Albumin and hydroxyethyl starch modulate oxidative inflammatory injury to vascular endothelium

Anesthesiology. 2004 Jan;100(1):51-8. doi: 10.1097/00000542-200401000-00012.

Abstract

Background: Human serum albumin is used clinically to maintain colloid osmotic pressure and is viewed to serve an antioxidant role in the vascular compartment via binding of redox-active metal complexes, transport of nitric oxide, and the oxidant-scavenging reactions of the single thiol of human serum albumin, cys34. Because of these potentially desirable adjunctive actions, we evaluated the purity and thiol redox state and compared the relative effects of clinically available 25% human serum albumin preparations with a starch-derived colloid, 6% hydroxyethyl starch, in in vitro models of inflammatory vascular injury.

Methods: Bovine aortic endothelial cell responses to chemical, enzymatic, and cell-derived reactive inflammatory mediators in the presence of human serum albumin or hydroxyethyl starch were assessed.

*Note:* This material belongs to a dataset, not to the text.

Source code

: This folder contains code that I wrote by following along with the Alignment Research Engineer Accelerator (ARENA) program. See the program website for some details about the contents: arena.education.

Results: The cys34 thiol of fresh human serum albumin preparations was 70-85% oxidized and contained a population of human serum albumin (approximately 25% of total) having the cys34 resistant to reduction by 2-mercaptoethanol and NaBH4. Treatment of bovine aortic endothelial cells with human serum albumin dose-dependently protected from HOCl-mediated 14C-adenine release, with this protective effect of human serum albumin not dependent on protein thiol status. Addition of human serum albumin to cell media provided no protection from the cytotoxic actions of peroxynitrite and xanthine oxidase-derived reactive species. Binding of activated polymorphonuclear leukocytes to bovine aortic endothelial cells was significantly amplified by hydroxyethyl starch and inhibited by human serum albumin administration. The binding of neutrophil-derived myeloperoxidase to bovine aortic endothelial cells, a mediator of multiple oxidative and nitric oxide-consuming reactions, was also inhibited by human serum albumin and enhanced by hydroxyethyl starch.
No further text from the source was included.